WHAT TO WORK ON:
The reply has to contain each record exactly as written.

· · · · ·

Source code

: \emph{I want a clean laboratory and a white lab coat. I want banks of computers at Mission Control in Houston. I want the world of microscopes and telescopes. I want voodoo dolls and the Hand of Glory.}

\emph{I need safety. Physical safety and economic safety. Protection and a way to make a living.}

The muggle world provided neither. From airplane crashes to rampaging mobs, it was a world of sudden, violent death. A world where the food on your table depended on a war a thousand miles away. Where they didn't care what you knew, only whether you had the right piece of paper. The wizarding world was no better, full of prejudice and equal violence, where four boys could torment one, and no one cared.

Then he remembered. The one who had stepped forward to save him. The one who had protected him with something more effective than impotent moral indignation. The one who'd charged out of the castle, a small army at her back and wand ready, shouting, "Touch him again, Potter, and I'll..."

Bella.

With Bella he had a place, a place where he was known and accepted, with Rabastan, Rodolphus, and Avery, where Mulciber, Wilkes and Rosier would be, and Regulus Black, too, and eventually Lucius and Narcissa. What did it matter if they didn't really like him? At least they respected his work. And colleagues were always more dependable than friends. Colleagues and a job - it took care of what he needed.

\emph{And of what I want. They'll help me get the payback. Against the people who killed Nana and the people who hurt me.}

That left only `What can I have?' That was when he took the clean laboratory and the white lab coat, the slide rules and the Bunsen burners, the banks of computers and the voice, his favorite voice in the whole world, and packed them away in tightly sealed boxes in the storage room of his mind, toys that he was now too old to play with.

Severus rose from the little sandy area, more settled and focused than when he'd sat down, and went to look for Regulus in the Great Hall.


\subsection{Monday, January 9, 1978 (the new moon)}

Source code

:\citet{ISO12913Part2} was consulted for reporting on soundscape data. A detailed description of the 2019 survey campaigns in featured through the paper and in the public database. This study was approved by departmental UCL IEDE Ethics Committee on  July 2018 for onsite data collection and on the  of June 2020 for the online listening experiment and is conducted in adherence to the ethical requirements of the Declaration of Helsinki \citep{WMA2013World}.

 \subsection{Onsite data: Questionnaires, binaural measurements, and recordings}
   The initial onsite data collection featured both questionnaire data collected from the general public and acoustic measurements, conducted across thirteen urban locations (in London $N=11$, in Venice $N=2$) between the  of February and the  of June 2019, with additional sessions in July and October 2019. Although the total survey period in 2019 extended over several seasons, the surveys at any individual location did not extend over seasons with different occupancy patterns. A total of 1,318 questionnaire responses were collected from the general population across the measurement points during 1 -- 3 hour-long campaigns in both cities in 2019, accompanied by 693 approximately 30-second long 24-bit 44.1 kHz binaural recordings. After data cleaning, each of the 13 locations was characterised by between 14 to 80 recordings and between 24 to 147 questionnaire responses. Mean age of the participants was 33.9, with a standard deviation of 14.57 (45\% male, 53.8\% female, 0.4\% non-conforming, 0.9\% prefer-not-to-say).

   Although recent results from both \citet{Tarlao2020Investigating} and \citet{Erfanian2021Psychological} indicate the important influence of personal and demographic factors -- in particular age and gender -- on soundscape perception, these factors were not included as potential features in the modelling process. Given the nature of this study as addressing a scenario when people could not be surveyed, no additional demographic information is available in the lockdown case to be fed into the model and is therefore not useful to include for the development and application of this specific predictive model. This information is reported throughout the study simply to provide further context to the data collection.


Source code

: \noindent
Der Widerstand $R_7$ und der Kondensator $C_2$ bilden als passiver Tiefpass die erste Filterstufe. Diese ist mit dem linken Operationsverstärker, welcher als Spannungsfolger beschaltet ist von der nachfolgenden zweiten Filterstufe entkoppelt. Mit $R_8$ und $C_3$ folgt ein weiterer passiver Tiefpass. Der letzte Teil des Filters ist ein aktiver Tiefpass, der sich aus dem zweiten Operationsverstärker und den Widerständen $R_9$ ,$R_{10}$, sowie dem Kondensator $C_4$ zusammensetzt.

· · · · ·

SOLVED EXERCISE:
Source code

: \emph{I want a clean laboratory and a white lab coat. I want banks of computers at Mission Control in Houston. I want the world of microscopes and telescopes. I want voodoo dolls and the Hand of Glory.}

\emph{I need safety. Physical safety and economic safety. Protection and a way to make a living.}

The muggle world provided neither. From airplane crashes to rampaging mobs, it was a world of sudden, violent death. A world where the food on your table depended on a war a thousand miles away. Where they didn't care what you knew, only whether you had the right piece of paper. The wizarding world was no better, full of prejudice and equal violence, where four boys could torment one, and no one cared.

Then he remembered. The one who had stepped forward to save him. The one who had protected him with something more effective than impotent moral indignation. The one who'd charged out of the castle, a small army at her back and wand ready, shouting, "Touch him again, Potter, and I'll..."

Bella.

With Bella he had a place, a place where he was known and accepted, with Rabastan, Rodolphus, and Avery, where Mulciber, Wilkes and Rosier would be, and Regulus Black, too, and eventually Lucius and Narcissa. What did it matter if they didn't really like him? At least they respected his work. And colleagues were always more dependable than friends. Colleagues and a job - it took care of what he needed.

\emph{And of what I want. They'll help me get the payback. Against the people who killed Nana and the people who hurt me.}

That left only `What can I have?' That was when he took the clean laboratory and the white lab coat, the slide rules and the Bunsen burners, the banks of computers and the voice, his favorite voice in the whole world, and packed them away in tightly sealed boxes in the storage room of his mind, toys that he was now too old to play with.

Severus rose from the little sandy area, more settled and focused than when he'd sat down, and went to look for Regulus in the Great Hall.


\subsection{Monday, January 9, 1978 (the new moon)}

Source code

:\citet{ISO12913Part2} was consulted for reporting on soundscape data. A detailed description of the 2019 survey campaigns in featured through the paper and in the public database. This study was approved by departmental UCL IEDE Ethics Committee on  July 2018 for onsite data collection and on the  of June 2020 for the online listening experiment and is conducted in adherence to the ethical requirements of the Declaration of Helsinki \citep{WMA2013World}.

 \subsection{Onsite data: Questionnaires, binaural measurements, and recordings}
   The initial onsite data collection featured both questionnaire data collected from the general public and acoustic measurements, conducted across thirteen urban locations (in London $N=11$, in Venice $N=2$) between the  of February and the  of June 2019, with additional sessions in July and October 2019. Although the total survey period in 2019 extended over several seasons, the surveys at any individual location did not extend over seasons with different occupancy patterns. A total of 1,318 questionnaire responses were collected from the general population across the measurement points during 1 -- 3 hour-long campaigns in both cities in 2019, accompanied by 693 approximately 30-second long 24-bit 44.1 kHz binaural recordings. After data cleaning, each of the 13 locations was characterised by between 14 to 80 recordings and between 24 to 147 questionnaire responses. Mean age of the participants was 33.9, with a standard deviation of 14.57 (45\% male, 53.8\% female, 0.4\% non-conforming, 0.9\% prefer-not-to-say).

   Although recent results from both \citet{Tarlao2020Investigating} and \citet{Erfanian2021Psychological} indicate the important influence of personal and demographic factors -- in particular age and gender -- on soundscape perception, these factors were not included as potential features in the modelling process. Given the nature of this study as addressing a scenario when people could not be surveyed, no additional demographic information is available in the lockdown case to be fed into the model and is therefore not useful to include for the development and application of this specific predictive model. This information is reported throughout the study simply to provide further context to the data collection.


Source code

: \noindent
Der Widerstand $R_7$ und der Kondensator $C_2$ bilden als passiver Tiefpass die erste Filterstufe. Diese ist mit dem linken Operationsverstärker, welcher als Spannungsfolger beschaltet ist von der nachfolgenden zweiten Filterstufe entkoppelt. Mit $R_8$ und $C_3$ folgt ein weiterer passiver Tiefpass. Der letzte Teil des Filters ist ein aktiver Tiefpass, der sich aus dem zweiten Operationsverstärker und den Widerständen $R_9$ ,$R_{10}$, sowie dem Kondensator $C_4$ zusammensetzt.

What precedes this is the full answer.